New Tax Scale: Permanent tax cuts for 3.5-4 million citizens from January 2026
The radical reform of the income tax scale, which will be announced at the TIF, is a permanent measure with an extensive result, as it will concern almost all taxpayers in the country. The financial staff has worked out hundreds of scenarios for the new design, with the aim of increasing net disposable income and mainly boosting the middle class.
Permanent intervention in income taxation
The redesign of the scale is almost all taxpayers.
The aim is to increase net income and support the middle class while the benefit will be seen from January 2026, with reduced tax withholding in wages and pensions.
Beneficiary
Almost all of those who pay income tax.
More than 3.5-4 million taxpayers with incomes over 10,000 euros.
Middle class in the focus
Taxpayers will see the greatest benefit with incomes of 15,000–40,000 euros with the aim of limiting tax evasion incentive and boosting “good wages”.
Family support with children
Special prediction for greater relief in families.
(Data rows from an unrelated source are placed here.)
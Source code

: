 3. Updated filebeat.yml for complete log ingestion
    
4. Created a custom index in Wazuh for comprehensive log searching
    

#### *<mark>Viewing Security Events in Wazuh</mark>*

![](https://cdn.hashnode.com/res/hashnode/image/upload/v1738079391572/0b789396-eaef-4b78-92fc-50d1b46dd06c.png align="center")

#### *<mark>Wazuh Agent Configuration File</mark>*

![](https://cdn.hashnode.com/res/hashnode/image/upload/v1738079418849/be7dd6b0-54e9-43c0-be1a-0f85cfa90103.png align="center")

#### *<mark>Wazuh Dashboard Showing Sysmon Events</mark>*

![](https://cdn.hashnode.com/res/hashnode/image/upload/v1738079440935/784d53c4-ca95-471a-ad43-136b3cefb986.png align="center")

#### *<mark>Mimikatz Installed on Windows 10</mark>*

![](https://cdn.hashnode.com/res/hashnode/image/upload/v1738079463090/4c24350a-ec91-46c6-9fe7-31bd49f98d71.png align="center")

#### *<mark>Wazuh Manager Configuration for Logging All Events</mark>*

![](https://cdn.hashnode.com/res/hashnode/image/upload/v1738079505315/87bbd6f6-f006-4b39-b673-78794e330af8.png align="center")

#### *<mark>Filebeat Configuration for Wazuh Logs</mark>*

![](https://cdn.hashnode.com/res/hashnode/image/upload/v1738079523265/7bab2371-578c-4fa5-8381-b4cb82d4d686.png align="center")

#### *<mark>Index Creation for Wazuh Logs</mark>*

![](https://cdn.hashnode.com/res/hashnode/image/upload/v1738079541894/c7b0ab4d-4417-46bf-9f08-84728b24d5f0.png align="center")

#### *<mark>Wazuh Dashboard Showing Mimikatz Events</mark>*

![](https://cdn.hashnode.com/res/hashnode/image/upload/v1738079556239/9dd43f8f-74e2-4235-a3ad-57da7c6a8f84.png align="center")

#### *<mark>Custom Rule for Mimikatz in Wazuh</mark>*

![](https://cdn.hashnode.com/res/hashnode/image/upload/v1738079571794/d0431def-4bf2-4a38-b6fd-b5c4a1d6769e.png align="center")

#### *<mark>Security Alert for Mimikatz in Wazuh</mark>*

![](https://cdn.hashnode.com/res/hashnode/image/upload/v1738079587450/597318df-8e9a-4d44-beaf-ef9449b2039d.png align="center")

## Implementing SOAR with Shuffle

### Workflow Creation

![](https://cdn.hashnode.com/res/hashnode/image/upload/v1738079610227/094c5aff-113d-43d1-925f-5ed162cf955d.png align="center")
The intervention is linked to the treatment of the demographic crisis, as births are expected to fall below 65–70 thousand this year.
Interventions in rent tax
Tax cuts in rental income. Objective: To give incentives to open closed properties and an increase in bid on the housing market. The final decisions will be presented by the Prime Minister at the Thessaloniki International Exhibition.
2.4% increases in pensions in 2026 – on the table changes for personal difference
Pensioners’ support is high on the government’s agenda, which includes a rate of about 2.4%in 2026, as well as a decline in tax withholding.
Increases from 1 January 2026
The main pensions will increase by about 2.4%. The rate is based on 2.4% inflation forecasts and growth rate of 2.3% for 2025.
The finalization will take place at the end of September.
National and Rewarding Pension
The increase will concern both national and reciprocal pension.
Amenities associated with national pension are also affected.
The “thorn” of personal difference
About 650,000 pensioners do not receive a nominal increase due to personal difference.
The government is considering interventions to limit the number of those who are left out.
Scenarios predict offsetting part of the personal difference with new increases so that more can see real reinforcement.
Benefits and targeted support
In November 2025, a 250 euro allowance will be paid to low -income, uninsured elderly and people with disabilities.
Income and property criteria will remain unchanged.
Adjustment for pensioners employees
The new labor bill provides that pensioners who see increases will not rise to a higher solidarity levy.